## Instructions for the task
What lines below hold the string "right"? Copy them all.

## Dataset records
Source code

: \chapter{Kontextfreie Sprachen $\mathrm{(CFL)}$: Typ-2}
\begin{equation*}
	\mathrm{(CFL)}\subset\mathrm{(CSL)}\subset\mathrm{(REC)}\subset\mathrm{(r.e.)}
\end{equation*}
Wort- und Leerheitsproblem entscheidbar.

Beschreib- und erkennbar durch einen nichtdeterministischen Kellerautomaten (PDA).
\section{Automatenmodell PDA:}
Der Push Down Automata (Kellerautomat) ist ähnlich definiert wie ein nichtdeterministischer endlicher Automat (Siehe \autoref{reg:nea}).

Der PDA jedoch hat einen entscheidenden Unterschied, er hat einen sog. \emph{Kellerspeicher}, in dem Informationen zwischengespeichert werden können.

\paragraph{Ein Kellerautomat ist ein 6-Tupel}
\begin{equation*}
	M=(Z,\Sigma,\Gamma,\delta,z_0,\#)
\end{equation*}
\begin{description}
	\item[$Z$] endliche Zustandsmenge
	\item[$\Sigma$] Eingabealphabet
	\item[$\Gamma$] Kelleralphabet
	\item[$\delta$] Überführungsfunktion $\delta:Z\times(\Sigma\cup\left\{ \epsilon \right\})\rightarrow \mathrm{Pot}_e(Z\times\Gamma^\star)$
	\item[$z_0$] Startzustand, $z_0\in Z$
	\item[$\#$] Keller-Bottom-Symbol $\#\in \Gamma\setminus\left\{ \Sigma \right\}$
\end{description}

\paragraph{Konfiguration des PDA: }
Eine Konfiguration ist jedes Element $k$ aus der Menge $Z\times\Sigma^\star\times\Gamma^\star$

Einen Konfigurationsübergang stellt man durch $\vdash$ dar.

--

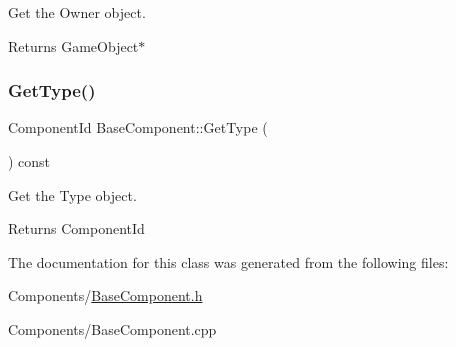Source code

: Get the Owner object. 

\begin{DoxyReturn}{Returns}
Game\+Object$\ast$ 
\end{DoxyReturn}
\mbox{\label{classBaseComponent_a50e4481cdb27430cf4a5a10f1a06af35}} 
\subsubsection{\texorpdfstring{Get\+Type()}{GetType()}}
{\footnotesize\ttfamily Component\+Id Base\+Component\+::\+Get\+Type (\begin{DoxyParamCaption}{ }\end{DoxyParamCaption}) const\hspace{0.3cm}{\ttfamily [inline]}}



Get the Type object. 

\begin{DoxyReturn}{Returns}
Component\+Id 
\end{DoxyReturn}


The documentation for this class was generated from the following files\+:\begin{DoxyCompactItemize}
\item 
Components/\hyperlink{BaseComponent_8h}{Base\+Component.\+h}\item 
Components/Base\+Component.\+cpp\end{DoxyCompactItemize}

## Final answer
	\item[$\delta$] Überführungsfunktion $\delta:Z\times(\Sigma\cup\left\{ \epsilon \right\})\rightarrow \mathrm{Pot}_e(Z\times\Gamma^\star)$
	\item[$\#$] Keller-Bottom-Symbol $\#\in \Gamma\setminus\left\{ \Sigma \right\}$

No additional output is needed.